GROWING WELL-BEING IN FORT WORTH


Opal’s Farm and Individual Growers are Taking Advantage of New Urban Agriculture Ordinances to Improve Food Access Across the City. 

If you ask a farmer, they’ll tell you nothing tastes better than garden-fresh fruits and vegetables. A tomato straight off the vine is significantly better than one shipped across the country. But until recently, it wasn’t possible to access that kind of fresh produce in all areas of the city. Today, residents are reaping the benefits of new urban agriculture ordinances that encourage local farming and make it easier for residents to purchase produce from home-based farms. Blue Zones Project worked with the city to implement the new policies and is now helping local growers and entrepreneurs take advantage of them.

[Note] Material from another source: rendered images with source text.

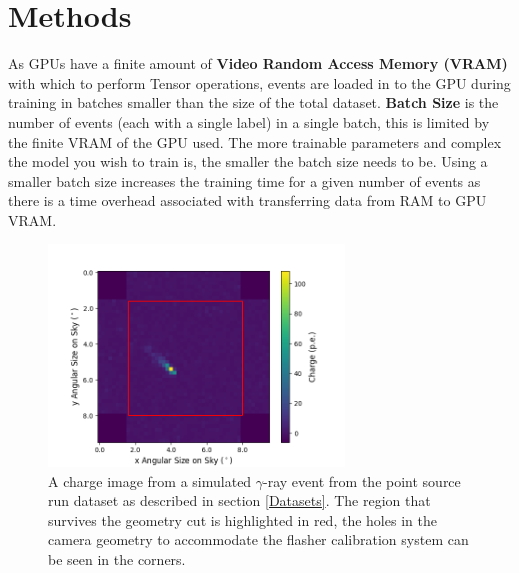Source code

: \section{Methods} \label{Methods}

As GPUs have a finite amount of \textbf{Video Random Access Memory (VRAM)} with which to perform Tensor operations, events are loaded in to the GPU during training in batches smaller than the size of the total dataset. \textbf{Batch Size} is the number of events (each with a single label) in a single batch, this is limited by the finite VRAM of the GPU used. The more trainable parameters and complex the model you wish to train is, the smaller the batch size needs to be. Using a smaller batch size increases the training time for a given number of events as there is a time overhead associated with transferring data from RAM to GPU VRAM. 
 
\begin{figure}
  \centering
  \includegraphics[width=0.7\textwidth]{figures/gammacut.png}
  \caption{A charge image from a simulated $\gamma$-ray event from the point source run dataset as described in section \ref{Datasets}. The region that survives the geometry cut is highlighted in red, the holes in the camera geometry to accommodate the flasher calibration system can be seen in the corners.}
  \label{fig:gammacut}
\end{figure}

Meagan Warminski is one such grower. She and her husband started selling produce from their garden on a 10-acre plot on the Far East Side, then worked 20 additional acres around them, growing cabbage, kale, okra and even jalapenos. Ordinance changes have allowed her to create a temporary stand to sell produce, which she has done in the Ryan’s Place neighborhood at MegPie Farms. “We love sharing what we grow. I am glad we can bring a little of our harvest to others,” she said.

The new policy removes zoning restrictions to growing, buying, and selling food – particularly in neighborhoods. The guidelines are also designed to allow vacant lots within the city to be used for the development of urban farms without rezoning.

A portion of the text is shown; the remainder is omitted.